“Swallowing” by Sarah Hilton
Poetry Pause is the League of Canadian Poets’ daily poetry dispatch. Read “Swallowing” by Sarah Hilton, part of the League’s Fresh Voices program.
Swallowing
By Sarah Hilton
Become sick long enough and your illness becomes
an animal. My body began growing
something poisonous inside
my mouth after I met you. My tonsils
ballooning after our first kiss.
My throat puckered, an over ripe fruit.
You slip into my mouth anyways
and graze against the wound
with urgency, finding every corner of its cavity
like water swamping the bath. I swallow
to prevent drowning, the salt of you
in my throat, the calcium of my illness
against soft palate. You love my neck
the best, the reach of your hand
cutting through sleep. In the morning, you
undress my body and ask how much
can I relax my throat. I cannot
understand the way the mind
succumbs to the body
like this, how the body can discover itself
choking and the mind will lay back
in surrender, abandon breathing in
the name of love, sink into suffocation,
call it want. I was belly up that whole winter,
collapsed in your sheets and falling back on
my illness. Those days overtaken by my disease,
I continue to call you by another name,
guide your hands to my neck, mythologize
our love again and again. The next month,
my tonsils become two tumors blocking the way
to my body. I breathe only
through my nose. I choke on water. Blood
pooling behind my tongue. My mind does not go
to medicines, the hospital. I Google
ways I can incite pleasure without a mouth.

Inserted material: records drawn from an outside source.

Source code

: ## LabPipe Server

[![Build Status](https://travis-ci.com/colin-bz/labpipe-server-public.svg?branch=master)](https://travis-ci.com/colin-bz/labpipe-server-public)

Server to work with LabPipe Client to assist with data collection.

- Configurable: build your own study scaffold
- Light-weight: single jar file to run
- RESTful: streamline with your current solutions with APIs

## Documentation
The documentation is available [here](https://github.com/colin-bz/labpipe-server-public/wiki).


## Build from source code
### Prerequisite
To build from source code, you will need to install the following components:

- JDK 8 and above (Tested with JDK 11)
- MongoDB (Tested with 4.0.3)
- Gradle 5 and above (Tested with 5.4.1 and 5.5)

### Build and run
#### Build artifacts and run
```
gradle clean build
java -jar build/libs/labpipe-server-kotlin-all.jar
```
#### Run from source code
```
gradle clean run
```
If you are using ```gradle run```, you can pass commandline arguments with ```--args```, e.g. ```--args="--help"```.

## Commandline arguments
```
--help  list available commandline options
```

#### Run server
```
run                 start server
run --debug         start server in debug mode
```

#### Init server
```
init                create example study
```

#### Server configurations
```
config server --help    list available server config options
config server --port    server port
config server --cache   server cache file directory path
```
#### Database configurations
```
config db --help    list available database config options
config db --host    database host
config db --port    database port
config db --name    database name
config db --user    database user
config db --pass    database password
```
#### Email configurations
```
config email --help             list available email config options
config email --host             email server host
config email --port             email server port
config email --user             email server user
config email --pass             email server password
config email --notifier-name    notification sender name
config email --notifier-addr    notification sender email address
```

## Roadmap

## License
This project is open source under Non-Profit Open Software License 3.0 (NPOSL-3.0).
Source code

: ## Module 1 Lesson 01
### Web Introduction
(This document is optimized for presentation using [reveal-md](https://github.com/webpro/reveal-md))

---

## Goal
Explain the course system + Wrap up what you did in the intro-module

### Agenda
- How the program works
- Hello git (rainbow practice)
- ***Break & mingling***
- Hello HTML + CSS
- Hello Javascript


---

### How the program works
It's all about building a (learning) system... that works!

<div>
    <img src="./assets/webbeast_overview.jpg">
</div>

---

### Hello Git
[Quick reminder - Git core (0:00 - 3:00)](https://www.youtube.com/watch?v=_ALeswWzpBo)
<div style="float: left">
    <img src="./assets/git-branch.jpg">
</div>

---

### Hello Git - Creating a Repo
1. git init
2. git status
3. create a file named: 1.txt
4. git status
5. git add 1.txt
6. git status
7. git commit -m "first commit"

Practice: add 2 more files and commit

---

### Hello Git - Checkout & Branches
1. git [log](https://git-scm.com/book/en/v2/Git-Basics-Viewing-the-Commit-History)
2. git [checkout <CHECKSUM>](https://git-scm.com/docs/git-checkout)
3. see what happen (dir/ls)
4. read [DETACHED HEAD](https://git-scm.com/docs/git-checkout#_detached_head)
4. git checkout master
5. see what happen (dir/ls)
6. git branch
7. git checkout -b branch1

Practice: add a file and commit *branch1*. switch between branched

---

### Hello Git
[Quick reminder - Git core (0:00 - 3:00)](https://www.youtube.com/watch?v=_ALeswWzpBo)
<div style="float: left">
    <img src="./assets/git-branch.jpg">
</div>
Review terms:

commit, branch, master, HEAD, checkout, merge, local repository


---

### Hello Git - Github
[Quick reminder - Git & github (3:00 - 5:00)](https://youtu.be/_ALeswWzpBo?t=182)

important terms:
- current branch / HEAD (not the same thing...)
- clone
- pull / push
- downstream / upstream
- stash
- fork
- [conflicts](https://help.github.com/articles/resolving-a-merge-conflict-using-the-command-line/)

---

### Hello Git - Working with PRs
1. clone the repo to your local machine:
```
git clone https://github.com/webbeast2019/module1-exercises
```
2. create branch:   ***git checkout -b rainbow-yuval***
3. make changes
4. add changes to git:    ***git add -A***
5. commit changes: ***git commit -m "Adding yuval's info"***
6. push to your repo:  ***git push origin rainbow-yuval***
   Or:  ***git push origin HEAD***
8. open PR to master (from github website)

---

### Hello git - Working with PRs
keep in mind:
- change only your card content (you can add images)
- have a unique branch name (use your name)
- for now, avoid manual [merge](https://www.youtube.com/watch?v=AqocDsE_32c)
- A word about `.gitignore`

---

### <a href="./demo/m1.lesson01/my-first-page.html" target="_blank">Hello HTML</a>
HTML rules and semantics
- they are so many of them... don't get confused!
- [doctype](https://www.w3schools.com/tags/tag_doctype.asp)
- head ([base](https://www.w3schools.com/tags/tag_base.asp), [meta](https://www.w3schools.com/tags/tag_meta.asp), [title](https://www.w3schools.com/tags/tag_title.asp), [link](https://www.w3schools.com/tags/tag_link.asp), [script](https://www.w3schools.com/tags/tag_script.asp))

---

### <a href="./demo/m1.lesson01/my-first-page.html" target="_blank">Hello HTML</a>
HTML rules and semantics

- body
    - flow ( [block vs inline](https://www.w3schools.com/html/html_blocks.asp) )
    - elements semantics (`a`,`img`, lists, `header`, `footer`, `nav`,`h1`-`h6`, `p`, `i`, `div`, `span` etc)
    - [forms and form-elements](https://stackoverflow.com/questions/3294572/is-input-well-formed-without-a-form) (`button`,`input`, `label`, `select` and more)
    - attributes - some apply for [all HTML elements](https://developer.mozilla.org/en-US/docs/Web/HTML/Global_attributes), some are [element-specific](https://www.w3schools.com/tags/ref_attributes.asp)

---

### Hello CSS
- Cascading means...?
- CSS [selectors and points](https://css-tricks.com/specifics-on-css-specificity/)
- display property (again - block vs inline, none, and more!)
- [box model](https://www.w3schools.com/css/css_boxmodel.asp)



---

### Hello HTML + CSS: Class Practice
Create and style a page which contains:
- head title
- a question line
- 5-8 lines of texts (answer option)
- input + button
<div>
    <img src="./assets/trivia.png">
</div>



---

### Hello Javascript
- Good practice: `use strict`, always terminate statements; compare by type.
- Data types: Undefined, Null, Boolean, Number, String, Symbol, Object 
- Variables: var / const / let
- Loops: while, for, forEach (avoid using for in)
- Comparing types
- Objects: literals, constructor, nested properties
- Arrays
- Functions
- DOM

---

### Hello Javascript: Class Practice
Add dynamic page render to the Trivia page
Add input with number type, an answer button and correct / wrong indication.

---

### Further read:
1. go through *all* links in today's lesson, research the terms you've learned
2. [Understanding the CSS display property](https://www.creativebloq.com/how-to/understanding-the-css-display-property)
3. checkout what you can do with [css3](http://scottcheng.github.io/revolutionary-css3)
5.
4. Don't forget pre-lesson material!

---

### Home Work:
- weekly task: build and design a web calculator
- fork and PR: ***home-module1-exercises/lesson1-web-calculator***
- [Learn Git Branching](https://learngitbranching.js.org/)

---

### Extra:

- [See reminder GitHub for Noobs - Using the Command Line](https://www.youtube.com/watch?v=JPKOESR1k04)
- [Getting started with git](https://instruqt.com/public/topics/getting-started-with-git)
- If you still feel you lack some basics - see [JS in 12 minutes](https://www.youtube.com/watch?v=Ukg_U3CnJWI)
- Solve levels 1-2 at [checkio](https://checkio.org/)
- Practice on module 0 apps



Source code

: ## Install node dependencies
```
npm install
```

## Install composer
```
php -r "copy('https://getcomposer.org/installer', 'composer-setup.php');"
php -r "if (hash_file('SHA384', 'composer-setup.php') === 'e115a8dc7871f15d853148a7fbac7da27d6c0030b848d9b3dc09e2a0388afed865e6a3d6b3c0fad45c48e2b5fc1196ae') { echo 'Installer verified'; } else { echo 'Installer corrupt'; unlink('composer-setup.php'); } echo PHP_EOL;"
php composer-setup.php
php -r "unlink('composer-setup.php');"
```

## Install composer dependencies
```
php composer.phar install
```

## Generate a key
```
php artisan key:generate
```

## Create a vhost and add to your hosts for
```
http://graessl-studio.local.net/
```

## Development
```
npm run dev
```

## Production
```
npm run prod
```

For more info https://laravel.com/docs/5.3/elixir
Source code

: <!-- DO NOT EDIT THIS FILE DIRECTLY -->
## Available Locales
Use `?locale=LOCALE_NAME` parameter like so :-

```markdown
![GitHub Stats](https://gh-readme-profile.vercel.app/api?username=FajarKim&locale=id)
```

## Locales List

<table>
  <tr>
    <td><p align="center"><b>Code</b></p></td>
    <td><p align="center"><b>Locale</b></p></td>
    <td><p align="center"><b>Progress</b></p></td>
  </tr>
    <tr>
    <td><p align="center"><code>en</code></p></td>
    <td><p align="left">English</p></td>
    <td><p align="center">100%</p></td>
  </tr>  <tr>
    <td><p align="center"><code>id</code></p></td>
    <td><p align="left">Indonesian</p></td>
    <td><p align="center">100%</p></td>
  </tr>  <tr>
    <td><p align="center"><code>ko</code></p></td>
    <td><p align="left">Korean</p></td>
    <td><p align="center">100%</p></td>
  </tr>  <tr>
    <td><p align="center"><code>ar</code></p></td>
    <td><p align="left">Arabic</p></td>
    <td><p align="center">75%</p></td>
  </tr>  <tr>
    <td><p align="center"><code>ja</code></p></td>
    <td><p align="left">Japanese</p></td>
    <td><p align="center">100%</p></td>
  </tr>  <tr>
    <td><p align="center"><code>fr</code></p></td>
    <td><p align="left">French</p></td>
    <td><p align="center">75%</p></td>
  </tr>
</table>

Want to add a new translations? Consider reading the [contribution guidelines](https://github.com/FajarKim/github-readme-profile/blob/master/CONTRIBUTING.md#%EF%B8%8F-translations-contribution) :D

When you leave, I drink in
as much air as I can. I am still
gasping for it. These days,
I still reach for my throat
when I hear your name, feel your echo
awaken a throb in my gullet.
I try instead to find
the place my mind and body
intersect. Put a name to the animal.
Put a name to the ghost.
Copyright © Sarah Hilton
Sarah Hilton (she/they) is a lesbian librarian, or…a lesbrarian! Her work has been featured in several print and online journals including Minola, Untethered, and CV2. She is the author of Saltwater Lacuna (Anstruther Press) and the digital chapbook homecoming (MODEL Press). They live in Toronto.
Fresh Voices is a publication and workshop program created by and for the League’s associate members.